La contribution anticipée au recyclage est un modèle de réussite en Suisse. Toute personne achetant un appareil électroménager chez Coop, Migros ou Fust paie déjà une contribution au recyclage, incluse dans le prix. Cet argent alimente un fonds que l'industrie utilise pour financer le recyclage – et ce, depuis plus de 30 ans. Le succès du système se traduit par un taux de retour supérieur à la moyenne.

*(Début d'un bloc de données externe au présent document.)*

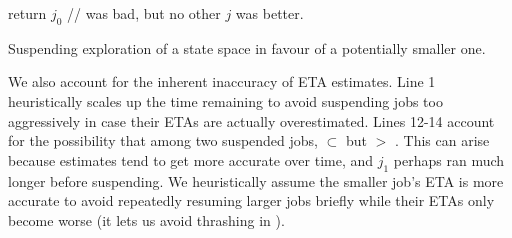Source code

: \begin{algorithm}[t]
	return $j_0$ //  was bad, but no other $j$ was better.
	\caption{Suspending exploration of a state space in favour of a potentially smaller one.}
	\label{alg:shouldworkblock}
\end{algorithm}

%
We also account for the inherent inaccuracy of ETA estimates.
Line 1 heuristically scales up the time remaining to avoid suspending jobs too aggressively
in case their ETAs are actually overestimated.
Lines 12-14 account for the
possibility that among two suspended jobs,
 $\subset$ 
but
 $>$ .
This can arise because estimates tend to get more accurate over time,
and $j_1$ perhaps ran much longer before suspending.
We heuristically assume the smaller job's ETA is more accurate
to avoid repeatedly resuming larger jobs briefly while their ETAs only become worse
(it lets us avoid thrashing in \quicksand).



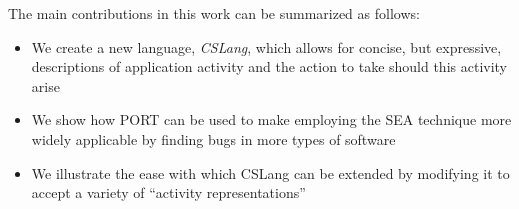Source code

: The main contributions in this work can be summarized as follows:

\begin{itemize}

\item{We create a new language, {\em CSLang},
  which allows for concise, but expressive, descriptions of
    application activity and the action to take should this activity arise}

\item{We show how PORT can be used to make employing the SEA technique
  more widely applicable by finding bugs in more types of software}

\item{We illustrate the ease with which CSLang can be extended by modifying
  it to accept a variety of ``activity representations''}

\end{itemize}

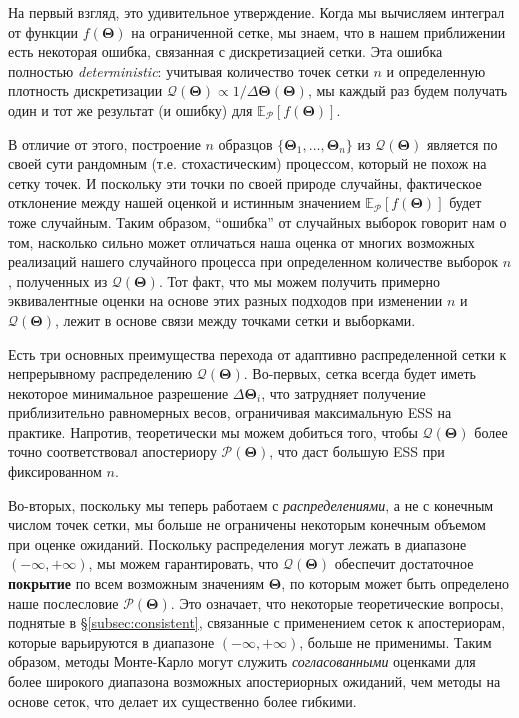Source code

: \documentclass[12pt, titlepage]{article}
\newcommand{\meanwrt}[2]{\ensuremath{\mathbb{E}_{{#2}}\left[{#1}\right]}}
\newcommand{\params}{\ensuremath{\boldsymbol\Theta}}
\newcommand{\posterior}{\ensuremath{\mathcal{P}}}
\newcommand{\proposal}{\ensuremath{\mathcal{Q}}}
\begin{document}
На первый взгляд, это удивительное утверждение. Когда мы вычисляем интеграл от функции $f(\params)$ на ограниченной сетке, мы знаем, что в нашем приближении есть некоторая ошибка, связанная с дискретизацией сетки. Эта ошибка полностью \textit{deterministic}: учитывая количество точек сетки $n$ и определенную плотность дискретизации $\proposal(\params)\propto 1/\Delta\params(\params)$, мы каждый раз будем получать один и тот же результат (и ошибку) для $\meanwrt{f(\params)}{\posterior}$.

В отличие от этого, построение $n$ образцов $\{\params_1,\dots,\params_n\}$ из $\proposal(\params)$ является по своей сути рандомным (т.е. стохастическим) процессом, который не похож на сетку точек. И поскольку эти точки по своей природе случайны, фактическое отклонение между нашей оценкой и истинным значением $\meanwrt{f(\params)}{\posterior}$ будет тоже случайным. Таким образом, ``ошибка'' от случайных выборок говорит нам о том, насколько сильно может отличаться наша оценка от многих возможных реализаций нашего случайного процесса при определенном количестве выборок $n$, полученных из $\proposal(\params)$. Тот факт, что мы можем получить примерно эквивалентные оценки на основе этих разных подходов при изменении $n$ и $\proposal(\params)$, лежит в основе связи между точками сетки и выборками.

Есть три основных преимущества перехода от адаптивно распределенной сетки к непрерывному распределению $\proposal(\params)$. Во-первых, сетка всегда будет иметь некоторое минимальное разрешение $\Delta \params_i$, что затрудняет получение приблизительно равномерных весов, ограничивая максимальную ESS на практике. Напротив, теоретически мы можем добиться того, чтобы $\proposal(\params)$ более точно соответствовал апостериору $\posterior(\params)$, что даст большую ESS при фиксированном $n$.

Во-вторых, поскольку мы теперь работаем с \textit{распределениями}, а не с конечным числом точек сетки, мы больше не ограничены некоторым конечным объемом при оценке ожиданий. Поскольку распределения могут лежать в диапазоне $(-\infty, +\infty)$, мы можем гарантировать, что $\proposal(\params)$ обеспечит достаточное \textbf{покрытие} по всем возможным значениям $\params$, по которым может быть определено наше послесловие $\posterior(\params)$. Это означает, что некоторые теоретические вопросы, поднятые в \S\ref{subsec:consistent}, связанные с применением сеток к апостериорам, которые варьируются в диапазоне $(-\infty, +\infty)$, больше не применимы. Таким образом, методы Монте-Карло могут служить \textit{согласованными} оценками для более широкого диапазона возможных апостериорных ожиданий, чем методы на основе сеток, что делает их существенно более гибкими.
\end{document}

Mais aujourd'hui, ce modèle, pourtant éprouvé, est fortement fragilisé. Certains acteurs du marché contournent ces règles et ne participent pas au financement du fonds privé de recyclage. Résultat: leurs concurrents assument seuls ces coûts, tandis que ces acteurs bénéficient d'un avantage concurrentiel en proposant des prix plus bas.
«Il est temps d'instaurer une concurrence équitable»
En Suisse, l'organisation SENS eRecycling est responsable du recyclage de plusieurs types d'équipements, notamment les luminaires, les panneaux photovoltaïques, les pompes à chaleur et les appareils de cuisine. Sur son site, elle recense plus d'une centaine d'entreprises qui ne participent pas à ce système. Parmi elles figure par exemple Hornbach: cette chaîne allemande vend des appareils électriques (comme des perceuses, des nettoyeurs haute pression ou des aspirateurs) dans huit magasins en Suisse, sans pour autant contribuer au financement du recyclage.
Interrogée par Blick, l'entreprise écrit: «Nous acceptons les retours de tous les appareils appartenant aux catégories de produits vendus dans nos magasins.» Cependant, Pasqual Zopp, directeur général de SENS eRecycling, trouve cette situation frustrante. «Au final, une grande partie des produits Hornbach se retrouve dans notre système de recyclage, alors même que nous n'avons jamais reçu un centime de leur part.» Il exige que tous les détaillants vendant des appareils en Suisse participent aux coûts de recyclage. «Il est temps d'instaurer une concurrence équitable!»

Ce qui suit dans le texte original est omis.